The greater competitiveness in the sector and the new funding regime enhance the possibility of institutional failure. Risk-based regulation is designed to reduce the likelihood of such failure, but there is always the possibility of an institution failing. That would clearly have a major impact on those directly affected, for whom it would be an upheaval and might involve financial loss. It would also tarnish the reputation of British higher education, and a reputation once tarnished can take a long time to restore. To cover against failure, we recommend a levy similar to that applied by the Civil Aviation Authority, with each institution paying a sum per student to cover costs in the event of failure. This would be designed to benefit the whole sector, since institutional failure would affect the reputation of the whole sector, traditional universities and new providers alike, especially among overseas students.
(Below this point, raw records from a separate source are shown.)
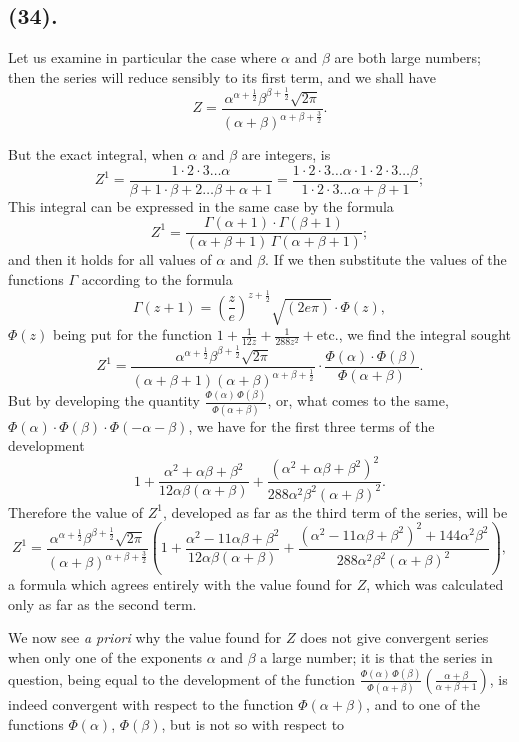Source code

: \documentclass{article}
\begin{document}
\subsection*{(34).}

Let us examine in particular the case where $\alpha$ and $\beta$ are both large numbers; then the series will reduce sensibly to its first term, and we shall have
\[ Z=\frac{\alpha^{\alpha+\frac{1}{2}}\beta^{\beta+\frac{1}{2}}\sqrt{2\pi}}{(\alpha+\beta)^{\alpha+\beta+\frac{3}{2}}}. \]

But the exact integral, when $\alpha$ and $\beta$ are integers, is
\[ Z^{1}=\frac{1\cdot2\cdot3\ldots\alpha}{\beta+1\cdot\beta+2\ldots\beta+\alpha+1}=\frac{1\cdot2\cdot3\ldots\alpha\cdot1\cdot2\cdot3\ldots\beta}{1\cdot2\cdot3\ldots\alpha+\beta+1}; \]
This integral can be expressed in the same case by the formula
\[ Z^{1}=\frac{\Gamma(\alpha+1)\cdot\Gamma(\beta+1)}{(\alpha+\beta+1)\,\Gamma(\alpha+\beta+1)}; \]
and then it holds for all values of $\alpha$ and $\beta$. If we then substitute the values of the functions $\Gamma$ according to the formula
\[ \Gamma(z+1)=\left(\frac{z}{e}\right)^{z+\frac{1}{2}}\sqrt{(2e\pi)}\cdot\Phi(z), \]
$\Phi(z)$ being put for the function $1+\frac{1}{12z}+\frac{1}{288z^{2}}+\text{etc.}$, we find the integral sought
\[ Z^{1}=\frac{\alpha^{\alpha+\frac{1}{2}}\beta^{\beta+\frac{1}{2}}\sqrt{2\pi}}{(\alpha+\beta+1)(\alpha+\beta)^{\alpha+\beta+\frac{1}{2}}}\cdot\frac{\Phi(\alpha)\cdot\Phi(\beta)}{\Phi(\alpha+\beta)}. \]
But by developing the quantity $\frac{\Phi(\alpha)\,\Phi(\beta)}{\Phi(\alpha+\beta)}$, or, what comes to the same, $\Phi(\alpha)\cdot\Phi(\beta)\cdot\Phi(-\alpha-\beta)$, we have for the first three terms of the development
\[ 1+\frac{\alpha^{2}+\alpha\beta+\beta^{2}}{12\alpha\beta(\alpha+\beta)}+\frac{(\alpha^{2}+\alpha\beta+\beta^{2})^{2}}{288\alpha^{2}\beta^{2}(\alpha+\beta)^{2}}. \]
Therefore the value of $Z^{1}$, developed as far as the third term of the series, will be
\[ Z^{1}=\frac{\alpha^{\alpha+\frac{1}{2}}\beta^{\beta+\frac{1}{2}}\sqrt{2\pi}}{(\alpha+\beta)^{\alpha+\beta+\frac{3}{2}}}\left(1+\frac{\alpha^{2}-11\alpha\beta+\beta^{2}}{12\alpha\beta(\alpha+\beta)}+\frac{(\alpha^{2}-11\alpha\beta+\beta^{2})^{2}+144\alpha^{2}\beta^{2}}{288\alpha^{2}\beta^{2}(\alpha+\beta)^{2}}\right), \]
a formula which agrees entirely with the value found for $Z$, which was calculated only as far as the second term.

We now see \emph{a priori} why the value found for $Z$ does not give  convergent series when only one of the exponents $\alpha$ and $\beta$  a large number; it is that the series in question, being equal to the development of the function $\frac{\Phi(\alpha)\,\Phi(\beta)}{\Phi(\alpha+\beta)}\left(\frac{\alpha+\beta}{\alpha+\beta+1}\right)$, is indeed convergent with respect to the function $\Phi(\alpha+\beta)$, and to one of the functions $\Phi(\alpha)$, $\Phi(\beta)$, but is not so with respect to
\end{document}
These proposals are designed not to increase regulation, but rather—as I say—to provide for better regulation. The present framework is piecemeal, complex and no longer sufficiently robust to protect the reputation of higher education and enable students and business to invest with confidence. HE institutions are presently too risk-averse and uncertain as to the future. A clear, robust regulatory framework providing coherence within a pluralist setting would be the most sensible way to proceed.
What I have detailed provides the basis for a higher education Bill. The ideal would be for one to be included in the next Session, but I appreciate that the reality is that the most that can be hoped for is one at the start of the next Parliament. Perhaps my noble friend the Minister can give some indication of the Government’s thinking, in terms of both the proposals I have outlined and the intended timescale for action. Doing nothing is not really an option if we are to ensure that higher education in the United Kingdom remains a world leader.
I end on a separate point. What I have said so far relates directly to higher education and to the responsibilities of BIS. I turn to a proposal that falls within the interests of DfID and the Foreign Office; I am not speaking here for the Higher Education Commission or any other body. I have referred to overseas students studying in the UK as a—indeed, the—major source of soft power. I suggest that we devote more of our overseas aid budget to providing bursaries for overseas students to study in the United Kingdom. This benefits the nations from which they are drawn: they acquire a greater body of university-educated students, better able to assist the country in economic and political development. It assists the United Kingdom in terms of bringing more overseas students to British universities, something likely to be more important over time as the number of overseas students declines, and it ensures that aid is used effectively and as intended, and is not siphoned off for the benefit of the regime or particular leaders. It creates, in effect, a virtuous circle. I know more money has been channelled to scholarships, and I very much welcome that, but I would make the case for extending it on a major scale.
We have an HE sector that has a world reputation, that continues to perform not only effectively but efficiently, outstripping virtually all of our competitors, and which has the potential to remain a world leader. The sector faces major and disparate developments. If we are to maintain our record and, indeed, improve upon it, we need better, risk-based regulation, not only to protect students, but also to encourage universities to innovate. The sooner we have a higher education Bill, the better.